There isn’t much to say about it, frankly. Gamified exploration of drab environments, viewable through a camera that drains all saturation, letting you capture that perfect spoopy-spirit with grainy, over-blown photos… There’s no real expression available to the player, so it’s kind of a bad photography game on principle.

Also, how is the 10-minute Vinesauce fangame hidden here so much more soulful than anything in the actual paid game-jam project they’re pushing? It feels like such a weird mix-up of priorities.

kinda cool and very relaxing experience. the shadow men were a bit too on the nose for me, same issue i have with most liminal space/backrooms adjacent projects - the horror is in the space not in the creepy shadow man watching you.

the best moment of the game by far was in the hotel - the completely silent dining room/ballroom was genuinely a little scary to walk through, and then when you return back through it all the chairs are arranged differently. wish there were more moments like this throughout

comfy walking sim photography game, empty parking lots still aren't scary

Although its main focus is exploration and atmosphere, Interior Worlds plays like a much more tactile horror experience than similar games, like Anemoiapolis – a game that plays with its liminal spaces and only sometimes dips into outright horror.
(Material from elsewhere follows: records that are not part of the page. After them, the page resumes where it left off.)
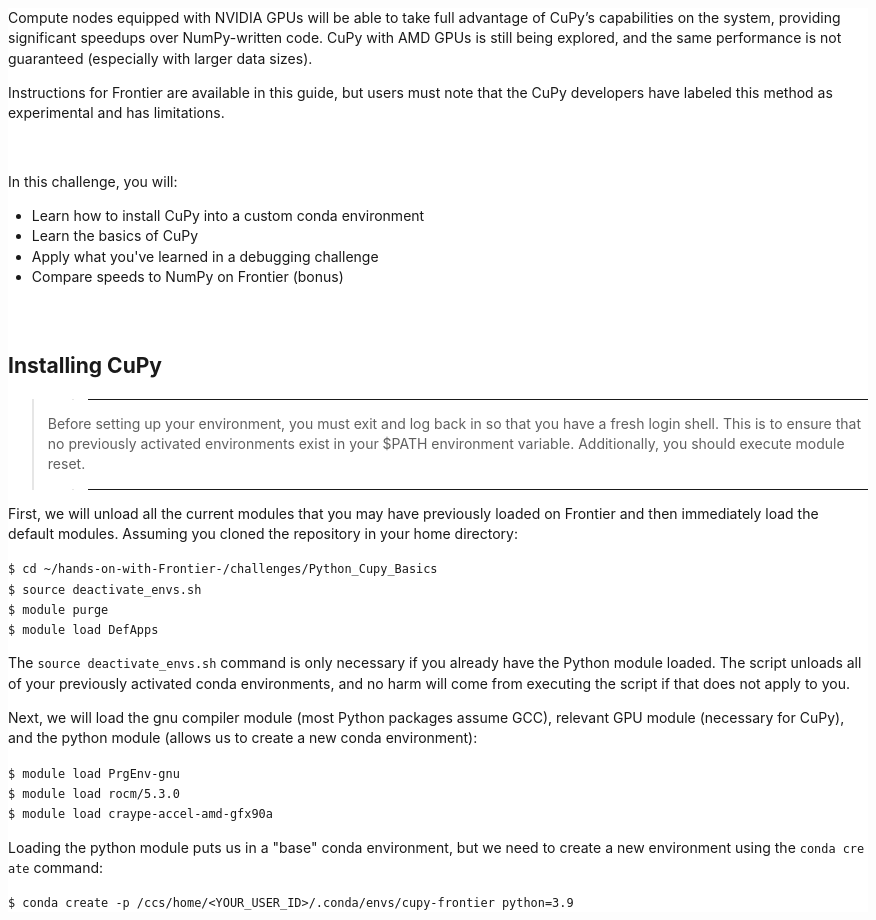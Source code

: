 Compute nodes equipped with NVIDIA GPUs will be able to take full advantage of CuPy’s capabilities on the system, providing significant speedups over NumPy-written code. CuPy with AMD GPUs is still being explored, and the same performance is not guaranteed (especially with larger data sizes).  

Instructions for Frontier are available in this guide, but users must note that the CuPy developers have labeled this method as experimental and has limitations.

&nbsp;

In this challenge, you will:

* Learn how to install CuPy into a custom conda environment
* Learn the basics of CuPy
* Apply what you've learned in a debugging challenge
* Compare speeds to NumPy on Frontier (bonus)

&nbsp;

## Installing CuPy

>>  ---
> Before setting up your environment, you must exit and log back in so that you have a fresh login shell. This is to ensure that no previously activated environments exist in your $PATH environment variable. Additionally, you should execute module reset.
>>  ---

First, we will unload all the current modules that you may have previously loaded on Frontier and then immediately load the default modules.
Assuming you cloned the repository in your home directory:

```
$ cd ~/hands-on-with-Frontier-/challenges/Python_Cupy_Basics
$ source deactivate_envs.sh
$ module purge
$ module load DefApps
```

The `source deactivate_envs.sh` command is only necessary if you already have the Python module loaded.
The script unloads all of your previously activated conda environments, and no harm will come from executing the script if that does not apply to you.

Next, we will load the gnu compiler module (most Python packages assume GCC), relevant GPU module (necessary for CuPy), and the python module (allows us to create a new conda environment):

```bash
$ module load PrgEnv-gnu
$ module load rocm/5.3.0
$ module load craype-accel-amd-gfx90a
```

Loading the python module puts us in a "base" conda environment, but we need to create a new environment using the `conda create` command:

```
$ conda create -p /ccs/home/<YOUR_USER_ID>/.conda/envs/cupy-frontier python=3.9
```
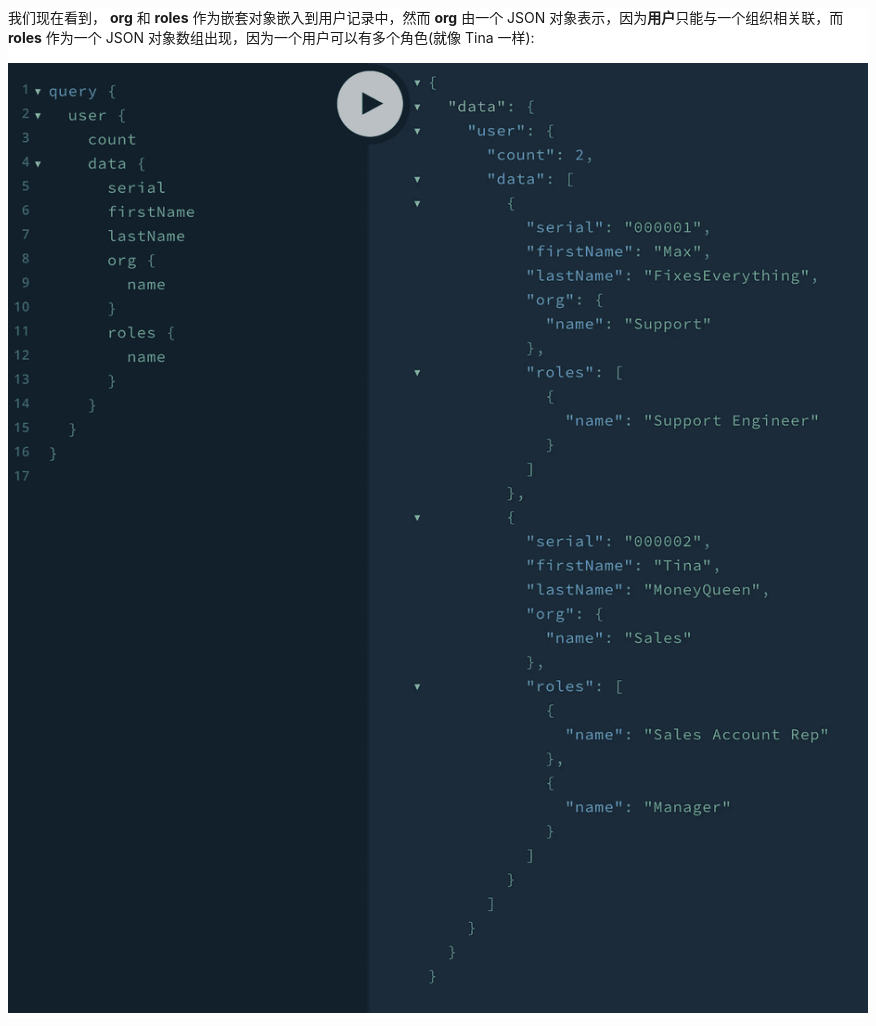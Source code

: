 我们现在看到， **org** 和 **roles** 作为嵌套对象嵌入到用户记录中，然而 **org** 由一个 JSON 对象表示，因为**用户**只能与一个组织相关联，而 **roles** 作为一个 JSON 对象数组出现，因为一个用户可以有多个角色(就像 Tina 一样):

![](img/0fb6bd5636bbe583b1c33db5d1fcaacd.png)
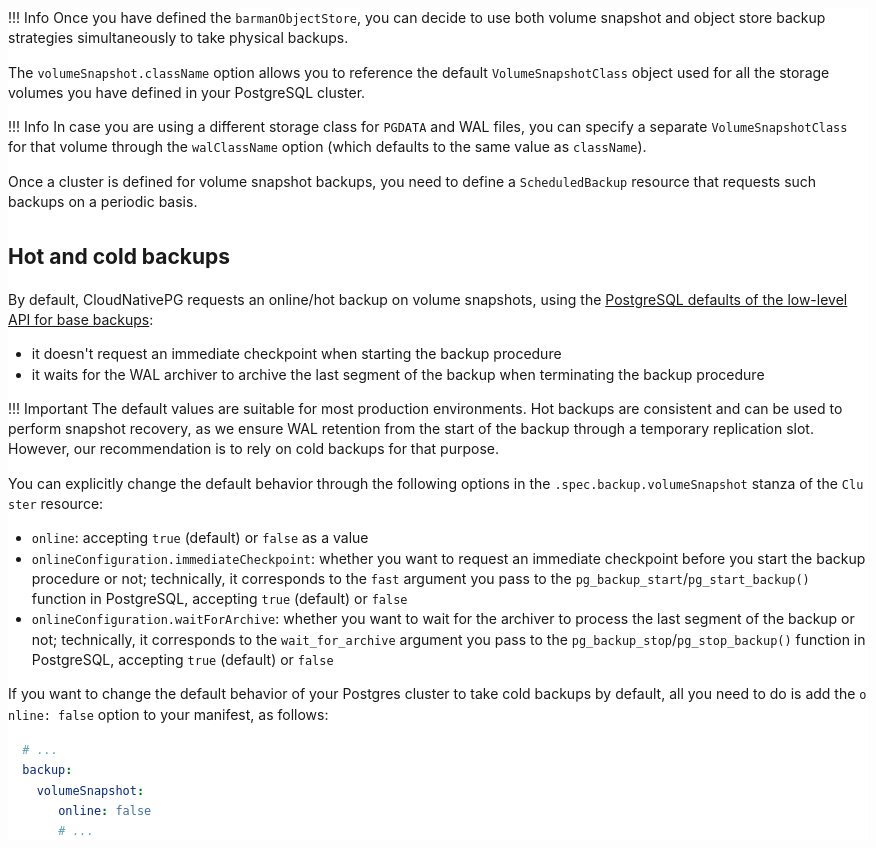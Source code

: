 !!! Info
    Once you have defined the `barmanObjectStore`, you can decide to use
    both volume snapshot and object store backup strategies simultaneously
    to take physical backups.

The `volumeSnapshot.className` option allows you to reference the default
`VolumeSnapshotClass` object used for all the storage volumes you have
defined in your PostgreSQL cluster.

!!! Info
    In case you are using a different storage class for `PGDATA` and
    WAL files, you can specify a separate `VolumeSnapshotClass` for
    that volume through the `walClassName` option (which defaults to
    the same value as `className`).

Once a cluster is defined for volume snapshot backups, you need to define
a `ScheduledBackup` resource that requests such backups on a periodic basis.

## Hot and cold backups

By default, CloudNativePG requests an online/hot backup on volume snapshots, using the
[PostgreSQL defaults of the low-level API for base backups](https://www.postgresql.org/docs/current/continuous-archiving.html#BACKUP-LOWLEVEL-BASE-BACKUP):

- it doesn't request an immediate checkpoint when starting the backup procedure
- it waits for the WAL archiver to archive the last segment of the backup when
  terminating the backup procedure

!!! Important
    The default values are suitable for most production environments. Hot
    backups are consistent and can be used to perform snapshot recovery, as we
    ensure WAL retention from the start of the backup through a temporary
    replication slot. However, our recommendation is to rely on cold backups for
    that purpose.

You can explicitly change the default behavior through the following options in
the `.spec.backup.volumeSnapshot` stanza of the `Cluster` resource:

- `online`: accepting `true` (default) or `false` as a value
- `onlineConfiguration.immediateCheckpoint`: whether you want to request an
  immediate checkpoint before you start the backup procedure or not;
  technically, it corresponds to the `fast` argument you pass to the
  `pg_backup_start`/`pg_start_backup()` function in PostgreSQL, accepting
  `true` (default) or `false`
- `onlineConfiguration.waitForArchive`: whether you want to wait for the
  archiver to process the last segment of the backup or not; technically, it
  corresponds to the `wait_for_archive` argument you pass to the
  `pg_backup_stop`/`pg_stop_backup()` function in PostgreSQL, accepting `true`
  (default) or `false`

If you want to change the default behavior of your Postgres cluster to take
cold backups by default, all you need to do is add the `online: false` option
to your manifest, as follows:

```yaml
  # ...
  backup:
    volumeSnapshot:
       online: false
       # ...
```
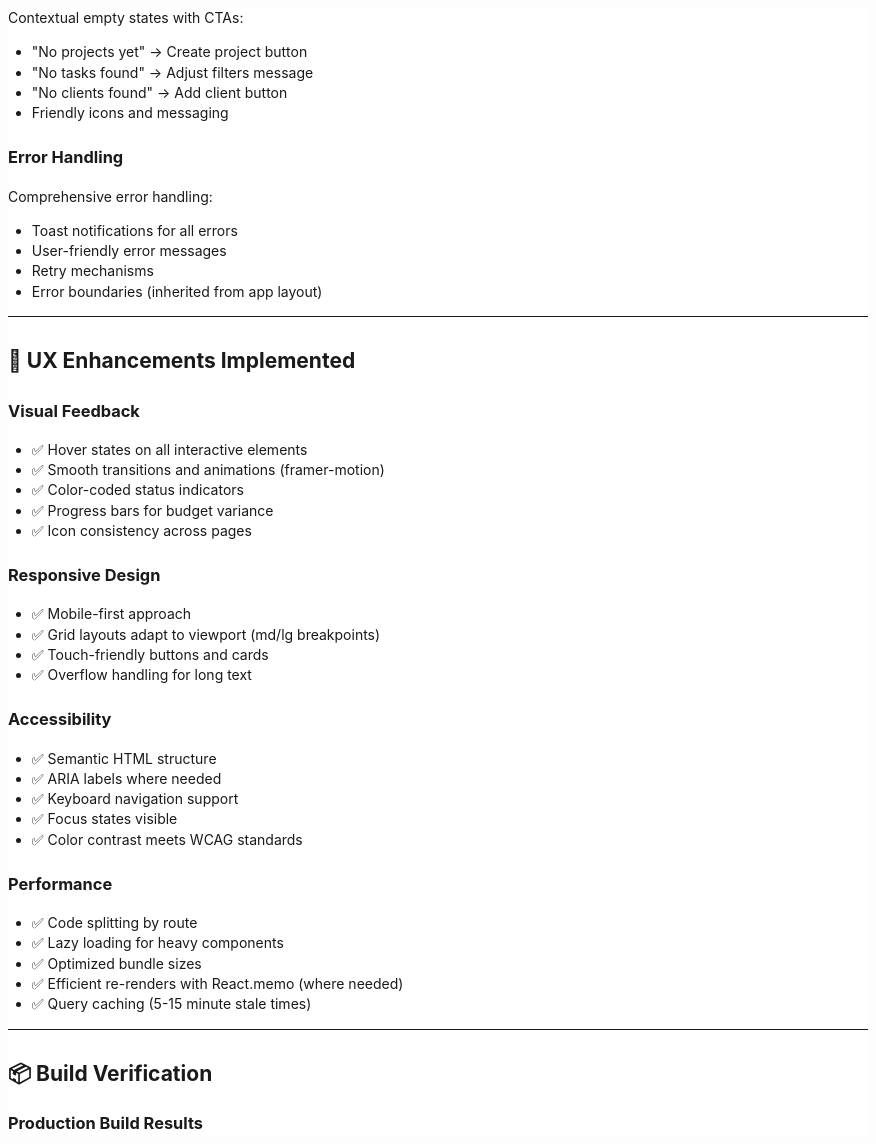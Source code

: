 Contextual empty states with CTAs:
- "No projects yet" → Create project button
- "No tasks found" → Adjust filters message
- "No clients found" → Add client button
- Friendly icons and messaging

### **Error Handling**

Comprehensive error handling:
- Toast notifications for all errors
- User-friendly error messages
- Retry mechanisms
- Error boundaries (inherited from app layout)

---

## 🎨 UX Enhancements Implemented

### **Visual Feedback**
- ✅ Hover states on all interactive elements
- ✅ Smooth transitions and animations (framer-motion)
- ✅ Color-coded status indicators
- ✅ Progress bars for budget variance
- ✅ Icon consistency across pages

### **Responsive Design**
- ✅ Mobile-first approach
- ✅ Grid layouts adapt to viewport (md/lg breakpoints)
- ✅ Touch-friendly buttons and cards
- ✅ Overflow handling for long text

### **Accessibility**
- ✅ Semantic HTML structure
- ✅ ARIA labels where needed
- ✅ Keyboard navigation support
- ✅ Focus states visible
- ✅ Color contrast meets WCAG standards

### **Performance**
- ✅ Code splitting by route
- ✅ Lazy loading for heavy components
- ✅ Optimized bundle sizes
- ✅ Efficient re-renders with React.memo (where needed)
- ✅ Query caching (5-15 minute stale times)

---

## 📦 Build Verification

### **Production Build Results**
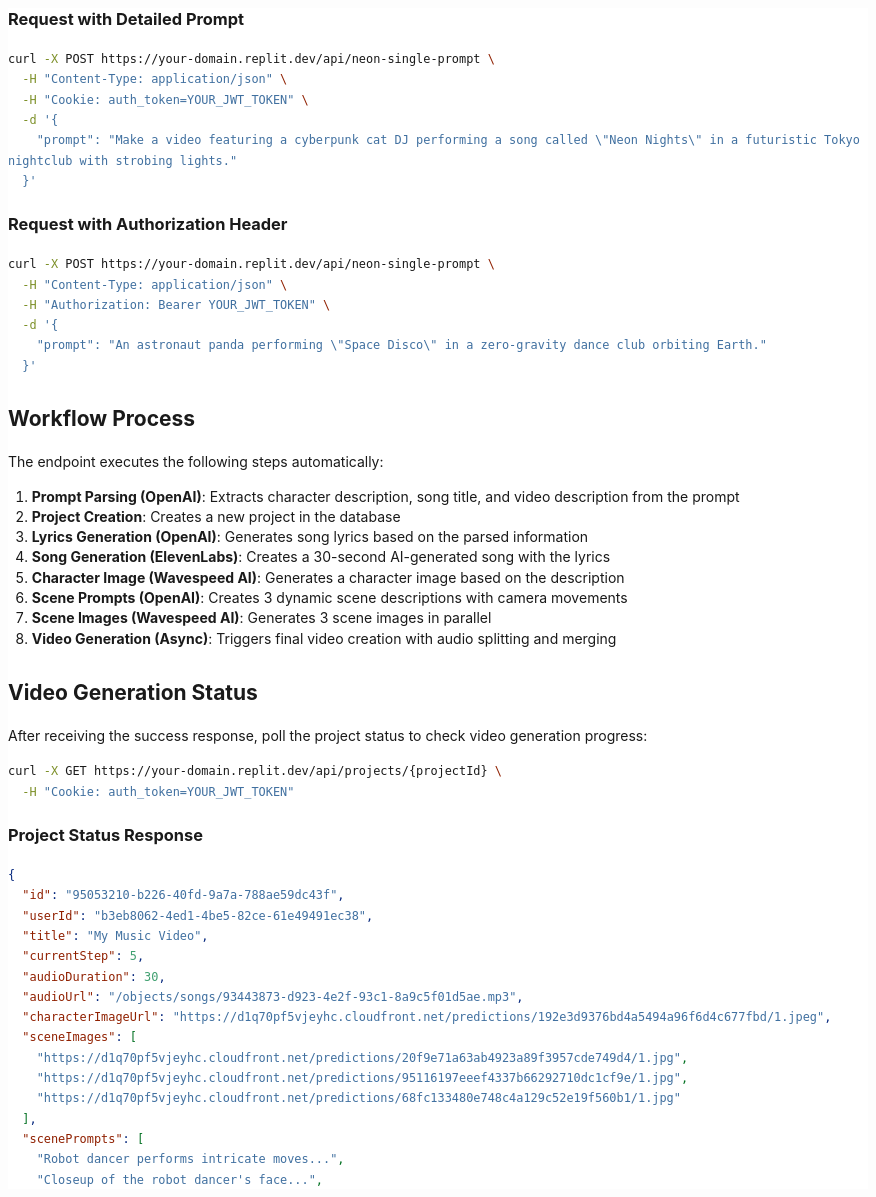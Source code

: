 ### Request with Detailed Prompt
```bash
curl -X POST https://your-domain.replit.dev/api/neon-single-prompt \
  -H "Content-Type: application/json" \
  -H "Cookie: auth_token=YOUR_JWT_TOKEN" \
  -d '{
    "prompt": "Make a video featuring a cyberpunk cat DJ performing a song called \"Neon Nights\" in a futuristic Tokyo nightclub with strobing lights."
  }'
```

### Request with Authorization Header
```bash
curl -X POST https://your-domain.replit.dev/api/neon-single-prompt \
  -H "Content-Type: application/json" \
  -H "Authorization: Bearer YOUR_JWT_TOKEN" \
  -d '{
    "prompt": "An astronaut panda performing \"Space Disco\" in a zero-gravity dance club orbiting Earth."
  }'
```

## Workflow Process

The endpoint executes the following steps automatically:

1. **Prompt Parsing (OpenAI)**: Extracts character description, song title, and video description from the prompt
2. **Project Creation**: Creates a new project in the database
3. **Lyrics Generation (OpenAI)**: Generates song lyrics based on the parsed information
4. **Song Generation (ElevenLabs)**: Creates a 30-second AI-generated song with the lyrics
5. **Character Image (Wavespeed AI)**: Generates a character image based on the description
6. **Scene Prompts (OpenAI)**: Creates 3 dynamic scene descriptions with camera movements
7. **Scene Images (Wavespeed AI)**: Generates 3 scene images in parallel
8. **Video Generation (Async)**: Triggers final video creation with audio splitting and merging

## Video Generation Status

After receiving the success response, poll the project status to check video generation progress:

```bash
curl -X GET https://your-domain.replit.dev/api/projects/{projectId} \
  -H "Cookie: auth_token=YOUR_JWT_TOKEN"
```

### Project Status Response
```json
{
  "id": "95053210-b226-40fd-9a7a-788ae59dc43f",
  "userId": "b3eb8062-4ed1-4be5-82ce-61e49491ec38",
  "title": "My Music Video",
  "currentStep": 5,
  "audioDuration": 30,
  "audioUrl": "/objects/songs/93443873-d923-4e2f-93c1-8a9c5f01d5ae.mp3",
  "characterImageUrl": "https://d1q70pf5vjeyhc.cloudfront.net/predictions/192e3d9376bd4a5494a96f6d4c677fbd/1.jpeg",
  "sceneImages": [
    "https://d1q70pf5vjeyhc.cloudfront.net/predictions/20f9e71a63ab4923a89f3957cde749d4/1.jpg",
    "https://d1q70pf5vjeyhc.cloudfront.net/predictions/95116197eeef4337b66292710dc1cf9e/1.jpg",
    "https://d1q70pf5vjeyhc.cloudfront.net/predictions/68fc133480e748c4a129c52e19f560b1/1.jpg"
  ],
  "scenePrompts": [
    "Robot dancer performs intricate moves...",
    "Closeup of the robot dancer's face...",
```
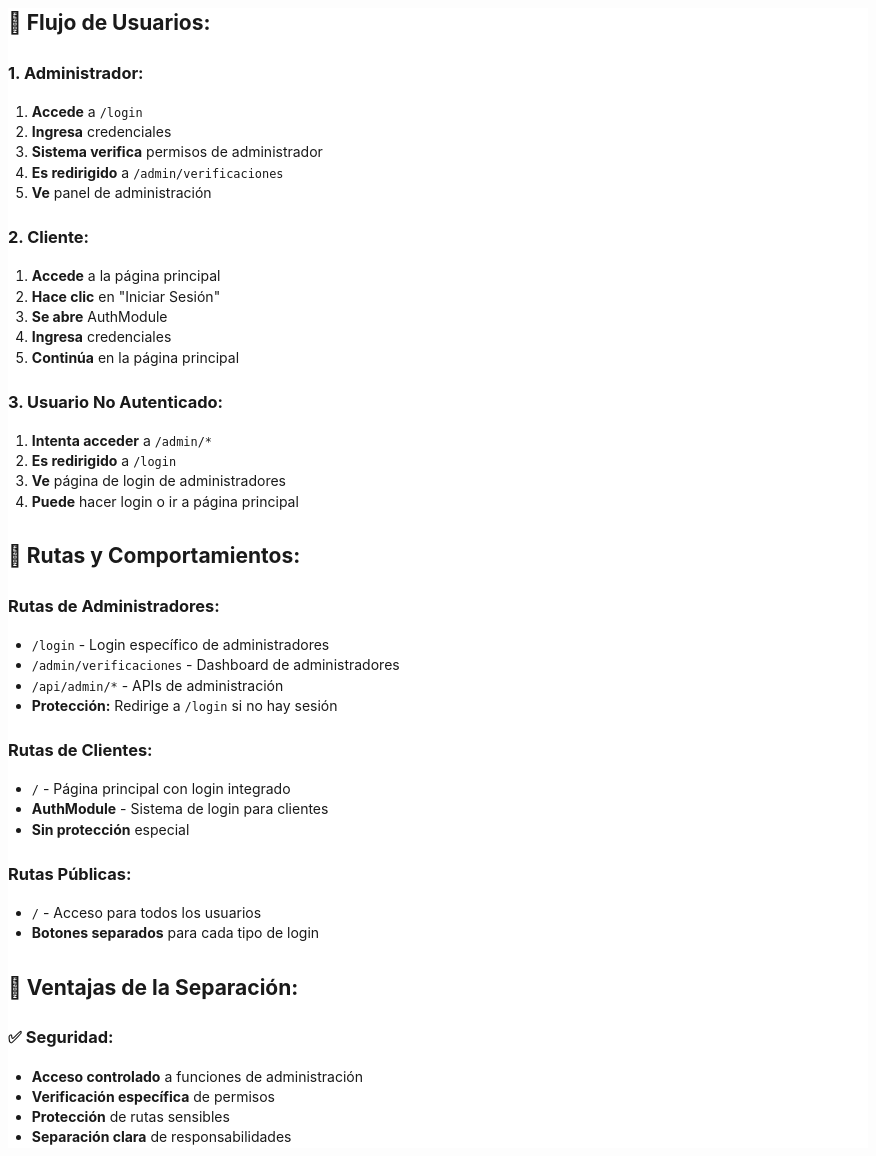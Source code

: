 ## 🔄 **Flujo de Usuarios:**

### **1. Administrador:**
1. **Accede** a `/login`
2. **Ingresa** credenciales
3. **Sistema verifica** permisos de administrador
4. **Es redirigido** a `/admin/verificaciones`
5. **Ve** panel de administración

### **2. Cliente:**
1. **Accede** a la página principal
2. **Hace clic** en "Iniciar Sesión"
3. **Se abre** AuthModule
4. **Ingresa** credenciales
5. **Continúa** en la página principal

### **3. Usuario No Autenticado:**
1. **Intenta acceder** a `/admin/*`
2. **Es redirigido** a `/login`
3. **Ve** página de login de administradores
4. **Puede** hacer login o ir a página principal

## 🎯 **Rutas y Comportamientos:**

### **Rutas de Administradores:**
- `/login` - Login específico de administradores
- `/admin/verificaciones` - Dashboard de administradores
- `/api/admin/*` - APIs de administración
- **Protección:** Redirige a `/login` si no hay sesión

### **Rutas de Clientes:**
- `/` - Página principal con login integrado
- **AuthModule** - Sistema de login para clientes
- **Sin protección** especial

### **Rutas Públicas:**
- `/` - Acceso para todos los usuarios
- **Botones separados** para cada tipo de login

## 🚀 **Ventajas de la Separación:**

### **✅ Seguridad:**
- **Acceso controlado** a funciones de administración
- **Verificación específica** de permisos
- **Protección** de rutas sensibles
- **Separación clara** de responsabilidades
In a lot of ways, Anemoiapolis is more of a journey through the void; traversing arbitrary, dreamlike spaces; alien, empty architecture that is only formally human in lack of intent and/or purpose. Interior Worlds instead feels like a haunted house. Its environments take inspiration from popular “liminal space” images, although there is a presence lurking within these corridors that imbues these worlds with a dark undercurrent.

Both games are comparable in length, although the most significant difference is the “entity” that inhabits each. Players will encounter the shadowy “entity” of Interior Worlds frequently, either stalking from a distance, scuttling into the many tunnels it leaves behind, or remaining idle before vanishing into thin air. Interior Worlds nails its atmosphere; in contrast to Anemoiapolis’ alien spaces, Interior Worlds’ levels feel as if they’re real, lived-in places. The absence of life feels much more threatening. It’s as if everyone had disappeared suddenly. There are clues, moments of environmental storytelling, but never a complete picture.

There’s only one instance in Anemoiapolis where the player is implicitly threatened – a brief chase sequence through a bathroom maze – but we never see what’s chasing us. We’re only running from what we assume might be there. We catch glimpses of a shadowy entity in the sprawling, underground malls thereafter, but rarely. Its presence is much less apparent, which makes its brief appearances all the more unsettling.

Interior Worlds has an objective. Its shadow monster man has a quota. Anemoiapolis is a lot more confusing and mazelike, letting players get lost in the myriad spaces (and even waste time in neverending mini-golf). It’s apples and oranges. The only connective tissue is that original promise of exploring virtually-rendered, 3D liminal spaces. Both succeed in different ways, but neither captures the soul of exploring these alien spaces between worlds.

beautiful game with a balance of creepiness and relax that little games can achieve.